Después de esto, pasó un largo tiempo antes de tener más noticias.

Luego, llegó una larga carta, la última que recibieron de Vendel:

«Poltava, junio de 1709»

«Queridos mamá y papá:

»Ay, madre, ¡si supieras lo que he visto! Mi corazón llora por los hombres y los animales. Hoy enterramos un soldado que había estado en batalla durante más años de los que tengo de vida. Él había visto a sus hijos morir en el campo de batalla; tenía cabello blanco aunque aún era joven. Y no es el único. Están tan cansados, tan agotados por haber peleado todos estos años en un país extraño, lejos de sus seres queridos. Han estado lejos desde fines del siglo pasado. Sin un momento de descanso o la oportunidad de visitar a alguien en casa.»

—¡El chico es blando! —bramó Søren Grip—. ¿Qué clase de tonterías son esas? Llevar la vida de un soldado es una de las cosas más honorables que uno puede hacer, y ha sido una de las decepciones más grandes de mi vida nunca haberlo hecho. En fin ... ¡Sigue leyendo!

La voz de Cristiana estaba aún más tensa cuando continuó:

«Hoy Su Majestad también resultó herido, en el pie. Disciplinado como es, no permitió que nadie lo supiera y continuó dando órdenes hasta que vimos la sangre brotar de su bota y su pálido rostro. Ahora lo han obligado a permanecer en cama.

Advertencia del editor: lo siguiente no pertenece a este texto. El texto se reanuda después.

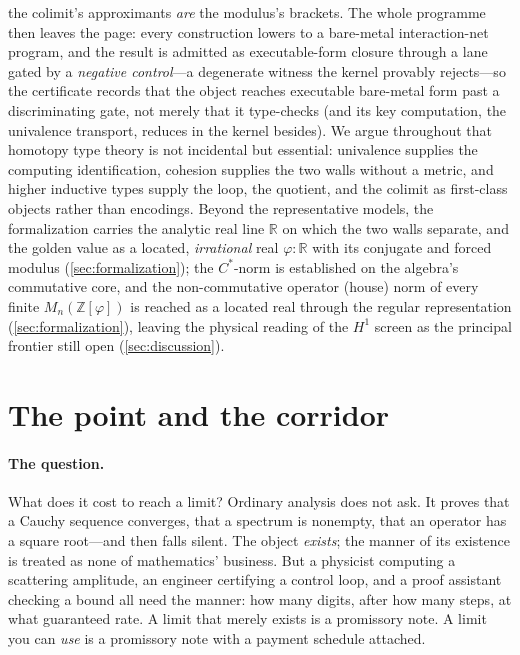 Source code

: \documentclass[11pt,letterpaper]{article}
\theoremstyle{plain}
\theoremstyle{definition}
\theoremstyle{remark}
\newcommand{\ZZ}{\mathbb{Z}}
\newcommand{\RR}{\mathbb{R}}
\newcommand{\Zphi}{\ZZ[\varphi]}
\begin{document}
\begin{titlingpage}
\begin{minipage}{0.90\textwidth}
the colimit's approximants \emph{are} the modulus's brackets. The whole programme
then leaves the page: every construction lowers to a bare-metal interaction-net
program, and the result is admitted as executable-form closure through a lane
gated by a \emph{negative control}---a degenerate witness the kernel provably
rejects---so the certificate records that the object reaches executable bare-metal
form past a discriminating gate, not merely that it type-checks (and its key
computation, the univalence transport, reduces in the kernel besides). We argue
throughout that homotopy type theory is not incidental but
essential: univalence supplies the computing identification, cohesion supplies the
two walls without a metric, and higher inductive types supply the loop, the
quotient, and the colimit as first-class objects rather than encodings. Beyond the
representative models, the formalization carries the analytic real line $\RR$ on
which the two walls separate, and the golden value as a located, \emph{irrational}
real $\varphi:\RR$ with its conjugate and forced modulus
(\cref{sec:formalization}); the $C^\ast$-norm is established on the algebra's
commutative core, and the non-commutative operator (house) norm of every finite
$M_n(\Zphi)$ is reached as a located real through the regular representation
(\cref{sec:formalization}), leaving the physical reading of the $H^1$ screen as the
principal frontier still open (\cref{sec:discussion}).
\end{minipage}

\end{titlingpage}

\section{The point and the corridor}\label{sec:intro}

\paragraph{The question.}
What does it cost to reach a limit? Ordinary analysis does not ask. It proves
that a Cauchy sequence converges, that a spectrum is nonempty, that an operator
has a square root---and then falls silent. The object \emph{exists}; the manner
of its existence is treated as none of mathematics' business. But a physicist
computing a scattering amplitude, an engineer certifying a control loop, and a
proof assistant checking a bound all need the manner: how many digits, after how
many steps, at what guaranteed rate. A limit that merely exists is a promissory
note. A limit you can \emph{use} is a promissory note with a payment schedule
attached.
\end{document}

»El viaje a Ucrania ha sido difícil, pero ya estamos allí. He visto hombres cortar partes congeladas de sus pies y he visto batallones enteros ahogándose en los pantanos. El general Lewenhaupt, quien nos ayudaría con tropas de Livonia y Curlandia, partió desde la costa báltica con once mil hombres. Se encontraron a solas con los rusos y cuando por fin llegaron con nosotros solo quedaban seis mil hombres que ya habían perdido todo su coraje.

»Todos sufren de tuberculosis, pero extrañamente yo no. No comprendo el motivo.»

«El Pueblo del hielo», pensó Cristiana. «¡La bendita sangre del Pueblo del hielo!»

«Muchos hombres se han contagiado de otras enfermedades desagradables. Mientras nosotros estábamos en los cuarteles de invierno, ellos fueron a las posadas locales y juguetearon con chicas enfermas; ahora están tan débiles que muchos se quedan en el camino esperando la muerte.»

«Vendel no debería haber sabido nada sobre gonorrea», se lamentó Cristiana.

«Mi trabajo cotidiano consiste en cuidar de mi caballo y de los corceles del señor Corfitz; deben estar siempre preparados. También debo cuidar del uniforme y las botas del señor Corfitz, limpiar sus armas y curar sus heridas, hacer recados por él y ser su mensajero. Creedme, ¡es suficiente trabajo como para mantenerme ocupado!

»Pero, por supuesto, lo que más hemos hecho ha sido marchar. Ya hemos combatido en un a cuantas batallas importantes y hemos tenido pequeños encuentros con cosacos, tártaros, polacos y, claro, rusos. Nuestra lucha más impresionante y honorable fue en Holowczyn, donde obtuvimos una gran victoria contra los rusos. Pero por favor, perdonadme, preferiría no escribir sobre las batallas.»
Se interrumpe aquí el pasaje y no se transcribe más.